Zacznijmy od tego, że kiedyś słowo „kobieta” było dla niektórych kobiet obelżywe. Jego pochodzenie wywodzi się z koby (czyli kobyły) albo kobu (chlewu) i stosowano je do osób płci żeńskiej pracujących przy trzodzie. Dopiero od XVIII wieku słowo to zaczęło nabierać bardziej ogólnego znaczenia. Jednak aż do okresu międzywojennego kobiety z warstw wyższych wolały używać innych określeń.
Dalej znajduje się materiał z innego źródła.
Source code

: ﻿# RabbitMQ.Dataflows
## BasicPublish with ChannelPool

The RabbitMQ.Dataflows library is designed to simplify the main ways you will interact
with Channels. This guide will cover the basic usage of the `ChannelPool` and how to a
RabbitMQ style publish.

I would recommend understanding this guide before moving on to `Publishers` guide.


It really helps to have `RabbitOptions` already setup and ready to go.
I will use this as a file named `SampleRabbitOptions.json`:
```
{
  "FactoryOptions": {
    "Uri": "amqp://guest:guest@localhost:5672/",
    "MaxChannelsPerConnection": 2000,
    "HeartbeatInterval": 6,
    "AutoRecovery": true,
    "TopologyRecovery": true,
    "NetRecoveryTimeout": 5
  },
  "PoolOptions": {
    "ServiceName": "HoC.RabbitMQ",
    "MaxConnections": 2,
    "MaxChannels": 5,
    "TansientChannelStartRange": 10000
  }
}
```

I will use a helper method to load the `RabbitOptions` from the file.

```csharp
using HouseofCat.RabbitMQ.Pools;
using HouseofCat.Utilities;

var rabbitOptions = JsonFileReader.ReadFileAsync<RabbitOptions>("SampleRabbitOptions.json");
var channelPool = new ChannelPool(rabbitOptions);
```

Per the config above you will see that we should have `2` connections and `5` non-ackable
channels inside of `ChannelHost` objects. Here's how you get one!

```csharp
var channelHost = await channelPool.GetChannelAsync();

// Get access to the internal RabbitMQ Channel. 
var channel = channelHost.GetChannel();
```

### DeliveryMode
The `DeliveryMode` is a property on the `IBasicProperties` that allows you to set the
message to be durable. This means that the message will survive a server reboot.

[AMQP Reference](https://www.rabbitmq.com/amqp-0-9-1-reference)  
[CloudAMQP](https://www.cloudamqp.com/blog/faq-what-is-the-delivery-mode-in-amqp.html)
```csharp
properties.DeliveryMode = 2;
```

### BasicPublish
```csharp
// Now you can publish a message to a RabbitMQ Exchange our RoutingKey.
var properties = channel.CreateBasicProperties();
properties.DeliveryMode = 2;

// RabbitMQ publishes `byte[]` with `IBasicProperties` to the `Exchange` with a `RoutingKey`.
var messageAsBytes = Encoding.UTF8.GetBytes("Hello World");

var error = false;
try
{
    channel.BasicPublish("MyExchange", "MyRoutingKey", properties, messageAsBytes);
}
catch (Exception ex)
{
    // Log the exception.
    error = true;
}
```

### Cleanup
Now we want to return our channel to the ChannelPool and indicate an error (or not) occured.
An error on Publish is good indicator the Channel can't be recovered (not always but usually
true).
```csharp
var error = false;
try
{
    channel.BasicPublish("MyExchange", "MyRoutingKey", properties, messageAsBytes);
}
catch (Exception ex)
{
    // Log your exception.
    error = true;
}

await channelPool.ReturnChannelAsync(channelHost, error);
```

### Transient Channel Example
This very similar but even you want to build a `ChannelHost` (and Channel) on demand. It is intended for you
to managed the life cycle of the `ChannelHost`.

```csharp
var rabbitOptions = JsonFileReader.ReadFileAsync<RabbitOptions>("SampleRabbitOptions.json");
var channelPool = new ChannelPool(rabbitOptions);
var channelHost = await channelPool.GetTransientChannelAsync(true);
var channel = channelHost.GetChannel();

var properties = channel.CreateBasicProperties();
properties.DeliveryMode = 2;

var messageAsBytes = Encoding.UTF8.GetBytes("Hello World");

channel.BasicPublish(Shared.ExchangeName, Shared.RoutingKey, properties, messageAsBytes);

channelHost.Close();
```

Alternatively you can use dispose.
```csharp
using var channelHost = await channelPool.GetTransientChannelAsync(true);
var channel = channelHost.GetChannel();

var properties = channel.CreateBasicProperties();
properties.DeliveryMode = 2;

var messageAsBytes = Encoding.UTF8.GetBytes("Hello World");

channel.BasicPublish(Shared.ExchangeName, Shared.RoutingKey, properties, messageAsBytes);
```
Przedstawicielki elit były damami i paniami, rzadziej już niewiastami. Określenia te podkreślały ich nadrzędną rolę w społeczeństwie. Pan, Panito przecież tytuły, które bezpośrednio odnoszą się do relacji władzy. W towarzystwie stosowano jednak powyższe określenia tylko w wypadku gdy nie znano danej osoby. W powszechnym użyciu były bowiem bardziej wyszukane tytuły.

Damy wolały być nazywane adekwatnie do stanowiska ich mężów.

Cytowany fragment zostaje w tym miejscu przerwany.